Work request |
As the answer, give a copy of each line below that includes the word "formule".

Source information |
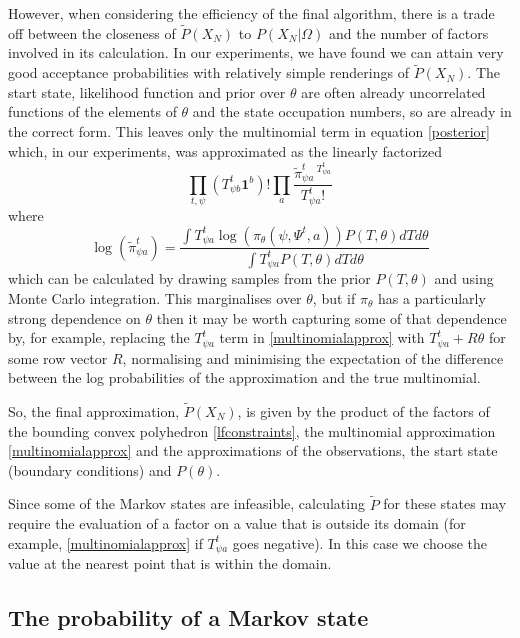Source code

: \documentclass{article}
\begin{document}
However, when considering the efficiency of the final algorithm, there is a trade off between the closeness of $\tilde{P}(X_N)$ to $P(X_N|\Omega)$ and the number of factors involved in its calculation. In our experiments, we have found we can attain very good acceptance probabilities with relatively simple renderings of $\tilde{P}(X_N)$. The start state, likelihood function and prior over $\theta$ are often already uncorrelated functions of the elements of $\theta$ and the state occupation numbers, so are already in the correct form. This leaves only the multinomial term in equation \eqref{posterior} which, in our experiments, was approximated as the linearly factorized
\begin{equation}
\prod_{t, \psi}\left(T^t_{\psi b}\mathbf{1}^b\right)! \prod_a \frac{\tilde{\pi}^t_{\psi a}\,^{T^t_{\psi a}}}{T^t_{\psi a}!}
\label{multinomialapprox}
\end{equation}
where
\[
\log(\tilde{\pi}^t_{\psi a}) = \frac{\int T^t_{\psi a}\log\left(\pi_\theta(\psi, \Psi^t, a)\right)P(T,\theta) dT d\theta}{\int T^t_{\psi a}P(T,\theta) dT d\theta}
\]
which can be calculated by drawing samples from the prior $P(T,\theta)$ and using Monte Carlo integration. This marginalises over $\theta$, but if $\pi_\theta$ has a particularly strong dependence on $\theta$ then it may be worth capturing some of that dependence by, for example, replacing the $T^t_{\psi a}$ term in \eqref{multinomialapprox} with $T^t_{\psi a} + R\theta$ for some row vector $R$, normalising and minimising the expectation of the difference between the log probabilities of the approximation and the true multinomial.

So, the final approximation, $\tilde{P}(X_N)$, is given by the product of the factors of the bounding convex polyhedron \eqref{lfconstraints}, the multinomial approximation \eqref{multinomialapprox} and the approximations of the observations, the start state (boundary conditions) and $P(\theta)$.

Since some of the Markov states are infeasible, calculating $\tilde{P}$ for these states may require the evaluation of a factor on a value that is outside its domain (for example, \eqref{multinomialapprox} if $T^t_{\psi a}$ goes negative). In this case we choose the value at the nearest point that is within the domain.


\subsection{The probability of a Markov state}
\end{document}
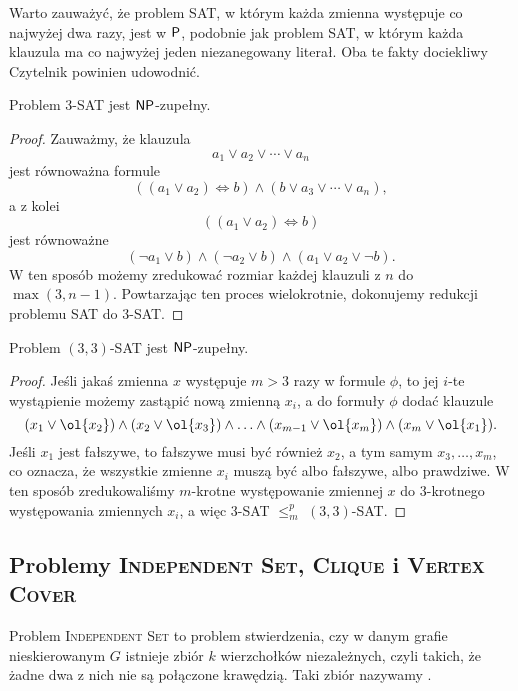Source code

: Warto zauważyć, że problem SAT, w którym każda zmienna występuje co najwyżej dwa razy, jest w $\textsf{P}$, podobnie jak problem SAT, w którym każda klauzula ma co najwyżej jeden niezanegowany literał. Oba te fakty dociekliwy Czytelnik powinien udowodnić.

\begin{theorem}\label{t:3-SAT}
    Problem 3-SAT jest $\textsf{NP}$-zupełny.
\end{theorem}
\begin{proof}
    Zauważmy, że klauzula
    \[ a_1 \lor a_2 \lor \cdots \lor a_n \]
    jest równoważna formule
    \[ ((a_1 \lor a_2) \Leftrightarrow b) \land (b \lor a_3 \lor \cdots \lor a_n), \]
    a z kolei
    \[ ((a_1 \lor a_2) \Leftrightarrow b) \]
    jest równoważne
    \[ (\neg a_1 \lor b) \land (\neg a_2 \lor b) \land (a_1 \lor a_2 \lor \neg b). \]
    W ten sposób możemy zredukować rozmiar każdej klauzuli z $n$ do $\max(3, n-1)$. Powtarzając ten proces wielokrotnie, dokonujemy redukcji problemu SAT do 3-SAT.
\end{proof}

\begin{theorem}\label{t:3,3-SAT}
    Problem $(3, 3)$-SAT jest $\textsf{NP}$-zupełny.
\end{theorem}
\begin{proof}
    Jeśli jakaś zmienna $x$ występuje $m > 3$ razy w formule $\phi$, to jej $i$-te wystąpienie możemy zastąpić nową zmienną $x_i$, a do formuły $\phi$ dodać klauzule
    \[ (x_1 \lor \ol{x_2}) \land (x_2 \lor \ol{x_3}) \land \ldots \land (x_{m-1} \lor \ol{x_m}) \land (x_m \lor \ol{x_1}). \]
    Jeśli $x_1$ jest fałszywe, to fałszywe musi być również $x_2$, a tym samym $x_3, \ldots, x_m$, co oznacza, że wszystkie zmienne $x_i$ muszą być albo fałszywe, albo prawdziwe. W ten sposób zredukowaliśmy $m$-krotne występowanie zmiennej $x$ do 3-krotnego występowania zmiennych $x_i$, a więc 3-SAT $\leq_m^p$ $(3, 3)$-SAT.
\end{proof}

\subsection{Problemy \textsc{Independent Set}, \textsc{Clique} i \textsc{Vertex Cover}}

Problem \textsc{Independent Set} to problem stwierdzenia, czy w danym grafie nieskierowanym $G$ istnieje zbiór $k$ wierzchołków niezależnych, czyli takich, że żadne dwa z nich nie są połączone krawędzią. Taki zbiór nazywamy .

* * *

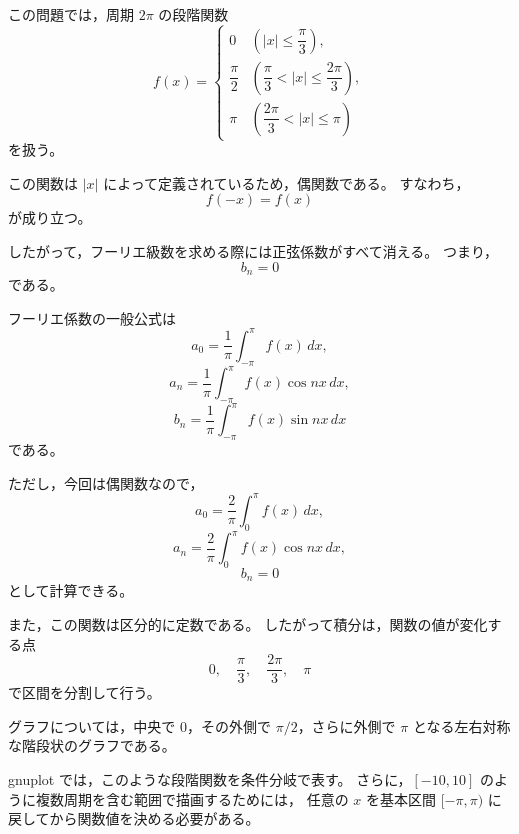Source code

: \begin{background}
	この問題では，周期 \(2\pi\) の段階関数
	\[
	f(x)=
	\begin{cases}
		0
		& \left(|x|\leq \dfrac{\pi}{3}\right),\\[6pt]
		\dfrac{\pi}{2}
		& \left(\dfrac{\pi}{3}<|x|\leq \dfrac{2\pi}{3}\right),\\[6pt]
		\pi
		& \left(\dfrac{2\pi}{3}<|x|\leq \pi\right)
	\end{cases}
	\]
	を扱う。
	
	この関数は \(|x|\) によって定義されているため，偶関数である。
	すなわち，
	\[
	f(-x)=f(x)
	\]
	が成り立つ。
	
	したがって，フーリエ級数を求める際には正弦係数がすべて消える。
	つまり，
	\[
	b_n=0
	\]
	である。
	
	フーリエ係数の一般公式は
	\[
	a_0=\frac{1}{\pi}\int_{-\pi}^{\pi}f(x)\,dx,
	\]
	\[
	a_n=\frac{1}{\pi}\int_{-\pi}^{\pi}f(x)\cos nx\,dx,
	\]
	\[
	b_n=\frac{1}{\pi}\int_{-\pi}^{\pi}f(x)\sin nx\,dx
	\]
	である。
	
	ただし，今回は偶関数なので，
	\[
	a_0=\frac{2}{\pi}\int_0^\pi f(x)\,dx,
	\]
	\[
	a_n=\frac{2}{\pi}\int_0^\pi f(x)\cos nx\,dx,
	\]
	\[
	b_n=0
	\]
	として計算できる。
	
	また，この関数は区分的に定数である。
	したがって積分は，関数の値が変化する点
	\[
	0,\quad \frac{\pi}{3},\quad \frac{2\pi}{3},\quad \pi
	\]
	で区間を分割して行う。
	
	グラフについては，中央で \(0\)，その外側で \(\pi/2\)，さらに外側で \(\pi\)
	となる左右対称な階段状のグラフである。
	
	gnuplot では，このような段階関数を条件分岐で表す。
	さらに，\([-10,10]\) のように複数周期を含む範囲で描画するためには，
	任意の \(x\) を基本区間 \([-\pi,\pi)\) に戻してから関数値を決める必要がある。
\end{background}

Exercise solution |
    jest równoważna formule
    Jeśli jakaś zmienna $x$ występuje $m > 3$ razy w formule $\phi$, to jej $i$-te wystąpienie możemy zastąpić nową zmienną $x_i$, a do formuły $\phi$ dodać klauzule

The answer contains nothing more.